Tomam posse em Vilhena os dez Conselheiros Tutelares eleitos para mandato de quatro anos

(Foto: Folha de Vilhena)

O evento para a posse dos Conselheiros Tutelares eleitos para o mandato de 2020 a 2023 foi realizado na manhã dessa sexta-feira (10 de janeiro). Durante o acontecimento, dez novos membros assumiram seu posto e receberam a responsabilidade de trabalharem no Conselho Tutelar de Vilhena.

A eleição para a escolha dos novos Conselheiros contou com 68 inscrições. Desses, 57 candidatos passaram pelas provas de conhecimento e testes realizados, indo para a disputa eleitoral. Dez nomes foram eleitos: Gilmar Moreira, Lucimar Borges, Andreia Sousa, Márcia Souza, Regiane Sobral, Lorena Nunes, Rosi Erdmann, Celimar da Silva, Pastora Edna e Bete Conselheira.

(Foto: Folha de Vilhena)

Além da posse dos Conselheiros e suplentes, o momento também contou com o nascimento do 2º Conselho Tutelar em Vilhena. A segunda Casa virá para ampliar o atendimento das crianças e adolescentes na região, trazendo melhorias. O Conselho receberá do Ministério Público doações de equipamentos como computadores, mesas, cadeiras e possíveis veículos, segundo a Promotora de Justiça, Yara Travalon.

O Conselho aproveitou a celebração para homenagear todos os que contribuem de alguma forma para o bom funcionamento do órgão no município. Com a presença do Presidente do Conselho Tutelar (Pastor Genival Nunes), Secretaria de Assistência Social (Patrícia da Glória), Vice-Prefeito Mirim, Prefeito de Vilhena (Eduardo Japonês), Vereadores e Autoridades, os ‘amigos’ do Conselho Tutelar foram amplamente aplaudidos.

RELEMBRAR É VIVER

A primeira posse de Conselheiros Tutelares realizada em Vilhena aconteceu em 1993, seguindo-se de três em três anos. Em 2015, os mandatos passaram a ter quatro anos de vigência. A próxima eleição deverá acontecer em 2023.
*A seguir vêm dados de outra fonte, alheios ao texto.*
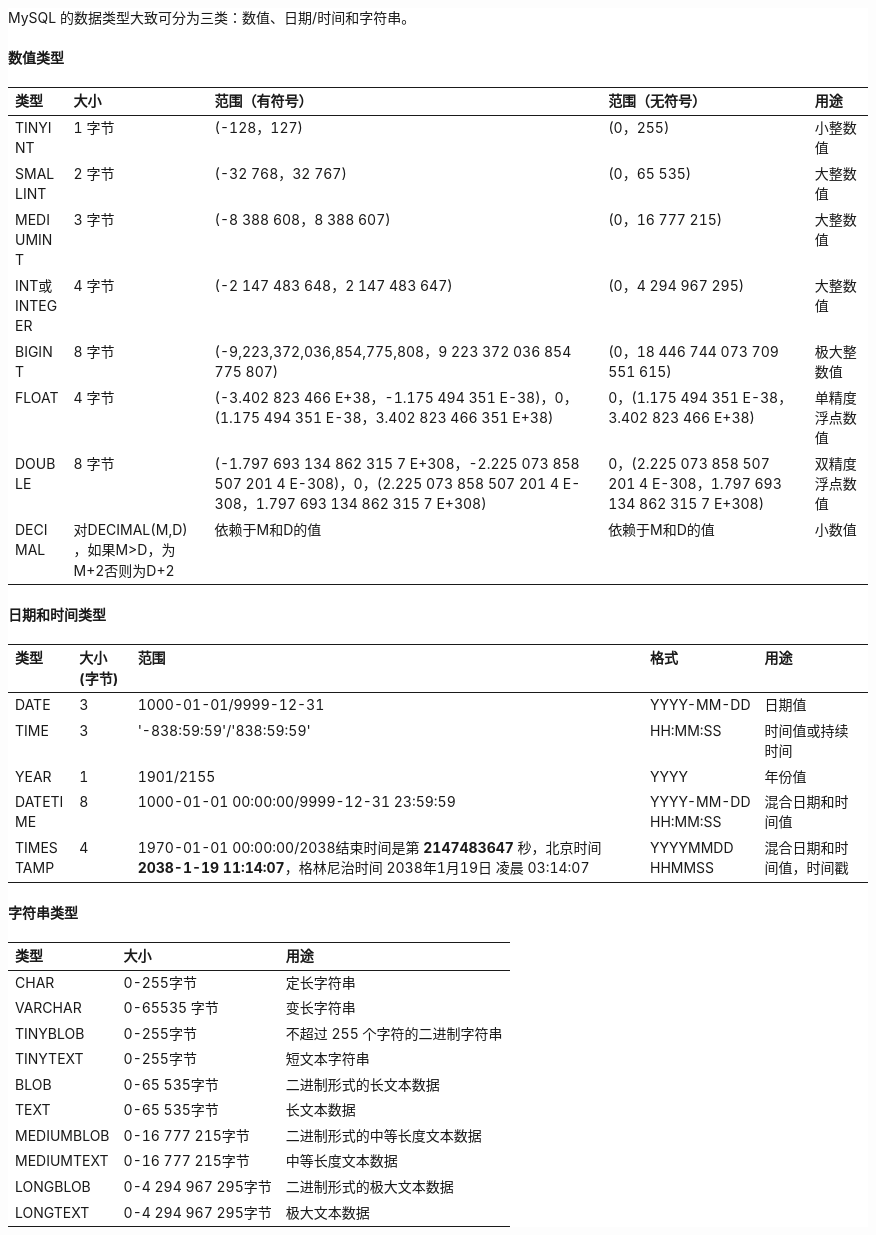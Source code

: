 MySQL  的数据类型大致可分为三类：数值、日期/时间和字符串。

#### 数值类型

| 类型         | 大小                                     | 范围（有符号）                                               | 范围（无符号）                                               | 用途            |
| :----------- | :--------------------------------------- | :----------------------------------------------------------- | :----------------------------------------------------------- | :-------------- |
| TINYINT      | 1 字节                                   | (-128，127)                                                  | (0，255)                                                     | 小整数值        |
| SMALLINT     | 2 字节                                   | (-32 768，32 767)                                            | (0，65 535)                                                  | 大整数值        |
| MEDIUMINT    | 3 字节                                   | (-8 388 608，8 388 607)                                      | (0，16 777 215)                                              | 大整数值        |
| INT或INTEGER | 4 字节                                   | (-2 147 483 648，2 147 483 647)                              | (0，4 294 967 295)                                           | 大整数值        |
| BIGINT       | 8 字节                                   | (-9,223,372,036,854,775,808，9 223 372 036 854 775 807)      | (0，18 446 744 073 709 551 615)                              | 极大整数值      |
| FLOAT        | 4 字节                                   | (-3.402 823 466 E+38，-1.175 494 351 E-38)，0，(1.175 494 351 E-38，3.402 823 466 351 E+38) | 0，(1.175 494 351 E-38，3.402 823 466 E+38)                  | 单精度 浮点数值 |
| DOUBLE       | 8 字节                                   | (-1.797 693 134 862 315 7 E+308，-2.225 073 858 507 201 4 E-308)，0，(2.225 073 858 507 201 4 E-308，1.797 693 134 862 315 7 E+308) | 0，(2.225 073 858 507 201 4 E-308，1.797 693 134 862 315 7 E+308) | 双精度 浮点数值 |
| DECIMAL      | 对DECIMAL(M,D) ，如果M>D，为M+2否则为D+2 | 依赖于M和D的值                                               | 依赖于M和D的值                                               | 小数值          |

#### 日期和时间类型

| 类型      | 大小 (字节) | 范围                                                         | 格式                | 用途                     |
| :-------- | :---------- | :----------------------------------------------------------- | :------------------ | :----------------------- |
| DATE      | 3           | 1000-01-01/9999-12-31                                        | YYYY-MM-DD          | 日期值                   |
| TIME      | 3           | '-838:59:59'/'838:59:59'                                     | HH:MM:SS            | 时间值或持续时间         |
| YEAR      | 1           | 1901/2155                                                    | YYYY                | 年份值                   |
| DATETIME  | 8           | 1000-01-01 00:00:00/9999-12-31 23:59:59                      | YYYY-MM-DD HH:MM:SS | 混合日期和时间值         |
| TIMESTAMP | 4           | 1970-01-01 00:00:00/2038结束时间是第 **2147483647** 秒，北京时间 **2038-1-19 11:14:07**，格林尼治时间 2038年1月19日 凌晨 03:14:07 | YYYYMMDD HHMMSS     | 混合日期和时间值，时间戳 |

#### 字符串类型

| 类型       | 大小                | 用途                            |
| :--------- | :------------------ | :------------------------------ |
| CHAR       | 0-255字节           | 定长字符串                      |
| VARCHAR    | 0-65535 字节        | 变长字符串                      |
| TINYBLOB   | 0-255字节           | 不超过 255 个字符的二进制字符串 |
| TINYTEXT   | 0-255字节           | 短文本字符串                    |
| BLOB       | 0-65 535字节        | 二进制形式的长文本数据          |
| TEXT       | 0-65 535字节        | 长文本数据                      |
| MEDIUMBLOB | 0-16 777 215字节    | 二进制形式的中等长度文本数据    |
| MEDIUMTEXT | 0-16 777 215字节    | 中等长度文本数据                |
| LONGBLOB   | 0-4 294 967 295字节 | 二进制形式的极大文本数据        |
| LONGTEXT   | 0-4 294 967 295字节 | 极大文本数据                    |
O Conselho Tutelar é um órgão sem função jurisdicional, regido pelo Estatuto da Criança e do Adolescente (ECA). Composto por cinco membros e cinco suplentes, ele desempenha o papel de zelar para que os direitos das crianças e adolescentes do município em que atua sejam respeitados e cumpridos.